ACTIVITY:
Count the lines below containing "manera"; state the number only.

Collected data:
-- Opening Marker --

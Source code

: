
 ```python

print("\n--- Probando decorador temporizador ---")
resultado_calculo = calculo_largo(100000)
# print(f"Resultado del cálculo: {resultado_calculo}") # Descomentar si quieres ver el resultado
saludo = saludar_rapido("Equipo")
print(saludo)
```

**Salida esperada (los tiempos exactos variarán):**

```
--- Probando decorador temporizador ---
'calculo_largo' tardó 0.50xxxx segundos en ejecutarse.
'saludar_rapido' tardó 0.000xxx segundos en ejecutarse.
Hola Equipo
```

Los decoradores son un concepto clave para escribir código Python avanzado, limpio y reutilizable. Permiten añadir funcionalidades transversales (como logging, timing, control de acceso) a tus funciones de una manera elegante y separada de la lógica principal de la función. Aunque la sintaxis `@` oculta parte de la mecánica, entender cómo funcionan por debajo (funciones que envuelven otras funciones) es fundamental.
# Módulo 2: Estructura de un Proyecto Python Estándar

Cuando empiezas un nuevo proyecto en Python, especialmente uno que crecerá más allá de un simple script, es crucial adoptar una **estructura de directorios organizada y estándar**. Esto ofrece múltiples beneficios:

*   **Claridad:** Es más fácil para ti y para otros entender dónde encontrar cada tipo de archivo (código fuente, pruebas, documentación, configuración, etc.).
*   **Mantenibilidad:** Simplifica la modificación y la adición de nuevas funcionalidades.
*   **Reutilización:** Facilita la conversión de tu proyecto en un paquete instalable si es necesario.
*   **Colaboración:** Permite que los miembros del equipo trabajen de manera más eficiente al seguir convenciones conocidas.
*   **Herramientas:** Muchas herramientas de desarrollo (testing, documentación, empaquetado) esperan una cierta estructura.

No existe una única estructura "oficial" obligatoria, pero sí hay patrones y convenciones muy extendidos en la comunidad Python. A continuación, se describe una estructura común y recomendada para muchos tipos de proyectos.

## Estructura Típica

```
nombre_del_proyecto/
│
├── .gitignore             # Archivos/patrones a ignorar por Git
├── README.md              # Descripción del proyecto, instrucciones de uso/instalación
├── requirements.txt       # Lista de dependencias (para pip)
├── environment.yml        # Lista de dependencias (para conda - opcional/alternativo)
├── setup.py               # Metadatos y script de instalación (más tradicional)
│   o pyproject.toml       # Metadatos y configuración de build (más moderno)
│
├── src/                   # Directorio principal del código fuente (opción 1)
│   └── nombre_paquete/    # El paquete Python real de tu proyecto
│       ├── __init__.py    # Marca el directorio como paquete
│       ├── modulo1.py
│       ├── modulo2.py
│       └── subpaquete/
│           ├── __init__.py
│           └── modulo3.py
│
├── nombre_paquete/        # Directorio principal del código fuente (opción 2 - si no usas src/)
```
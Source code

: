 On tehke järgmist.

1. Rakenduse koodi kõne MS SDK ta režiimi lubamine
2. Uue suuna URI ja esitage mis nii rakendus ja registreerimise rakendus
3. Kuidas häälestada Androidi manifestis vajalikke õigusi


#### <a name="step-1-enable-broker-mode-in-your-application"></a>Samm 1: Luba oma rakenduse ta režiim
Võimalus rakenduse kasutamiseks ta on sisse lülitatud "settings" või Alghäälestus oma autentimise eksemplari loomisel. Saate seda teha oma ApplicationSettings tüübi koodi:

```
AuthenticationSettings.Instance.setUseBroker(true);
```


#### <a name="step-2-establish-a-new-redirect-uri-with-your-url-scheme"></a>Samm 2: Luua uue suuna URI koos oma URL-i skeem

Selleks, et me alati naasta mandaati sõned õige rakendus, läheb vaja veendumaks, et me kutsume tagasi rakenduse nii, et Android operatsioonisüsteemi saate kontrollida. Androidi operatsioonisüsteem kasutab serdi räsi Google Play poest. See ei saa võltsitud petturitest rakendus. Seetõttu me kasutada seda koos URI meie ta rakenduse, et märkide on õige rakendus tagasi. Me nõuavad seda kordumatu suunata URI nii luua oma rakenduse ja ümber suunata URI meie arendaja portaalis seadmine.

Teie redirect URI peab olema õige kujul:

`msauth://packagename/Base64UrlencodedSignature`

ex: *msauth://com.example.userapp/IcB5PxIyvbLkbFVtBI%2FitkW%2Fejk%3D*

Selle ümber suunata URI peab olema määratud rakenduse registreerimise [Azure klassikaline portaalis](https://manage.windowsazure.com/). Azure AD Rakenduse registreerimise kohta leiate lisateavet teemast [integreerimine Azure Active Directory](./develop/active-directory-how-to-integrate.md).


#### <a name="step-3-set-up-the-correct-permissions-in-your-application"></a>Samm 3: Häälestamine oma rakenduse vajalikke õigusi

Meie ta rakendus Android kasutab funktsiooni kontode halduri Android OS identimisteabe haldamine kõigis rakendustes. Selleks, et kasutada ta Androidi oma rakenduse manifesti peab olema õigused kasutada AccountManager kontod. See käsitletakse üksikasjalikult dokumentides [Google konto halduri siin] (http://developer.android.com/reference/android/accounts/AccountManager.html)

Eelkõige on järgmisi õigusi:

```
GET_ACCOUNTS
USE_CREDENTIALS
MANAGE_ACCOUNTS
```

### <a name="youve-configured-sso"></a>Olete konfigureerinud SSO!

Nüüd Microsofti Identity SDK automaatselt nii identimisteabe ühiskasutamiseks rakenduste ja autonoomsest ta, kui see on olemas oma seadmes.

-- Closing Marker --

YOUR RESPONSE:
2